Quand la procédure se mettra en place, si on continue. C'est le flou complet »,
déplore un salarié, abattu. Surtout depuis le retrait de Nexis Fiber, repreneur
potentiel, annoncé il y a une semaine. « Même si Nexis revient, tout le
personnel ne sera pas repris. Ils auraient gardé 210 personnes sur 343 »,
rappelle un syndicaliste.
Le pessimisme demeure. L'idée d'une fermeture est ancrée. «
On voudrait des infos sur la situation », réclame un salarié, dans le groupe
formé aux grilles de l'entreprise. Un syndicaliste, désabusé : « On ne sait
plus rien. On pensait avoir des infos, on ne les a pas. »
Du coup, certains veulent agir. « Ce n'est pas à la dernière
minute qu'il faut bouger. C'est il y a six mois, qu'il fallait le faire »,
estime un salarié qui totalise trente-trois ans de boutique. Quelques hommes
ont déjà quitté les lieux. Vite rejoints par un cortège formé spontanément, au
giratoire devant l'usine. La manifestation improvisée filera de rond-point en
rond-point, dans Saint-Laurent-Blangy, jusqu'à la mairie. Jamais les Meryl
Fiber n'ont pris la route. Jamais ils n'ont haussé le ton. « On a toujours
demandé aux gars de rester calmes. Il n'y a pas eu de sabotage. On ne voulait
pas effrayer un repreneur. Là, la pression monte dans les ateliers depuis une
semaine », explique un quinquagénaire. Un jeune homme, en tenue de travail,
espérait une embauche définitive en juin 2013, à 28 ans : « Ça fait un an et
demi que je suis là, en contrat pro. Avant, j'ai fait deux ans d'intérim à
Duisans. J'aurais préféré un boulot, mais bon. Je n'ai pas de crédit, je n'ai
pas d'enfants. Je pensais acheter une maison, c'est repoussé. Il y a des gars
qui ont la cinquantaine, c'est dur. Certains ont des crédits, deux ou trois
enfants... »
Un salarié, embauché à la texturation, revient, avec un
collègue, sur le chômage partiel, le projet de SCOP avorté, le « potentiel
fabuleux de l'usine », les investissements nécessaires. Mais son avenir à lui ?
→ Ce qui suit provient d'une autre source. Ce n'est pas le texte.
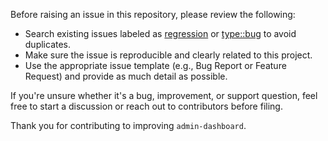 Before raising an issue in this repository, please review the following:

- Search existing issues labeled as [regression](https://code.swecha.org/soai2025/admin-dashboard/issues?label_name%5B%5D=regression) or [type::bug](https://code.swecha.org/soai2025/admin-dashboard/issues?label_name%5B%5D=type::bug) to avoid duplicates.
- Make sure the issue is reproducible and clearly related to this project.
- Use the appropriate issue template (e.g., Bug Report or Feature Request) and provide as much detail as possible.

If you're unsure whether it's a bug, improvement, or support question, feel free to start a discussion or reach out to contributors before filing.

Thank you for contributing to improving `admin-dashboard`.

<!-- Template adapted for https://code.swecha.org/soai2025/admin-dashboard -->
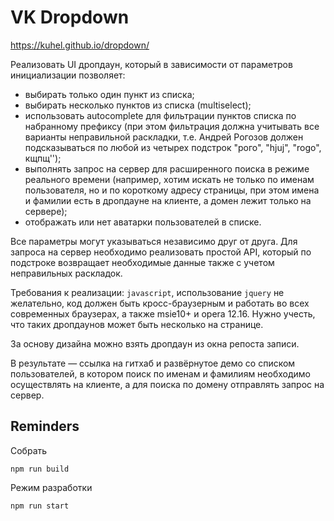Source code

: 

VK Dropdown
========================================

https://kuhel.github.io/dropdown/

Реализовать UI дропдаун, который в зависимости от параметров инициализации позволяет:
- выбирать только один пункт из списка;
- выбирать несколько пунктов из списка (multiselect);
- использовать autocomplete для фильтрации пунктов списка по набранному префиксу (при этом фильтрация должна учитывать все варианты неправильной раскладки, т.е. Андрей Рогозов должен подсказываться по любой из четырех подстрок "рого", "hjuj", "rogo", кщпщ'');
- выполнять запрос на сервер для расширенного поиска в режиме реального времени (например, хотим искать не только по именам пользователя, но и по короткому адресу страницы, при этом имена и фамилии есть в дропдауне на клиенте, а домен лежит только на сервере);
- отображать или нет аватарки пользователей в списке.

Все параметры могут указываться независимо друг от друга.
Для запроса на сервер необходимо реализовать простой API, который по подстроке возвращает необходимые данные также с учетом неправильных раскладок.

Требования к реализации: `javascript`, использование `jquery` не желательно, код должен быть кросс-браузерным и работать во всех современных браузерах, а также msie10+ и opera 12.16.
Нужно учесть, что таких дропдаунов может быть несколько на странице.

За основу дизайна можно взять дропдаун из окна репоста записи.

В результате — ссылка на гитхаб и развёрнутое демо со списком пользователей, в котором поиск по именам и фамилиям необходимо осуществлять на клиенте, а для поиска по домену отправлять запрос на сервер.

## Reminders

Собрать

`npm run build`

Режим разработки

`npm run start`

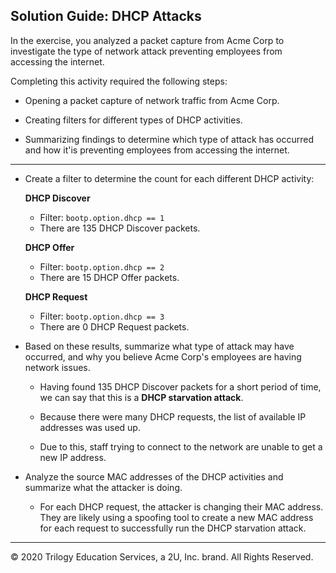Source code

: ## Solution Guide: DHCP Attacks

In the exercise, you analyzed a packet capture from Acme Corp to investigate the type of network attack preventing employees from accessing the internet.

Completing this activity required the following steps:
- Opening a packet capture of network traffic from Acme Corp.

- Creating filters for different types of DHCP activities.

- Summarizing findings to determine which type of attack has occurred and how it'is preventing employees from accessing the internet.
   
---


- Create a filter to determine the count for each different DHCP activity:

  **DHCP Discover**
    
  - Filter: `bootp.option.dhcp == 1`
  - There are 135 DHCP Discover packets.
    
  **DHCP Offer**
    
  - Filter: `bootp.option.dhcp == 2`
  - There are 15 DHCP Offer packets.
    
  **DHCP Request**
    
  - Filter: `bootp.option.dhcp == 3`
  - There are 0 DHCP Request packets.


- Based on these results, summarize what type of attack may have occurred, and why you believe Acme Corp's employees are having network issues.

  - Having found 135 DHCP Discover packets for a short period of time, we can say that this is a **DHCP starvation attack**. 

  - Because there were many DHCP requests, the list of available IP addresses was used up. 

  - Due to this, staff trying to connect to the network are unable to get a new IP address. 

- Analyze the source MAC addresses of the DHCP activities and summarize what the attacker is doing.

  - For each DHCP request, the attacker is changing their MAC address.  They are likely using a spoofing tool to create a new MAC address for each request to successfully run the DHCP starvation attack.

---
© 2020 Trilogy Education Services, a 2U, Inc. brand. All Rights Reserved.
« Je ne sais pas. Des formations ? »
Il y pense, d'autant qu'en fin d'après-midi, les nouvelles
ne sont pas bonnes. De retour de la préfecture, où elle a rencontré le préfet,
l'administrateur et le liquidateur, l'intersyndicale fait la moue : « Pour eux,
c'est fini. Si demain il y a un projet, on arrête la procédure. » Personne n'y
croit. La certitude, c'est que la décision du tribunal de commerce tombera le
30 mai. Les licenciements seraient lancés dans la foulée. Des syndicalistes ont
prévenu : « Les indemnités extra-légales, ce n'est même pas la peine. »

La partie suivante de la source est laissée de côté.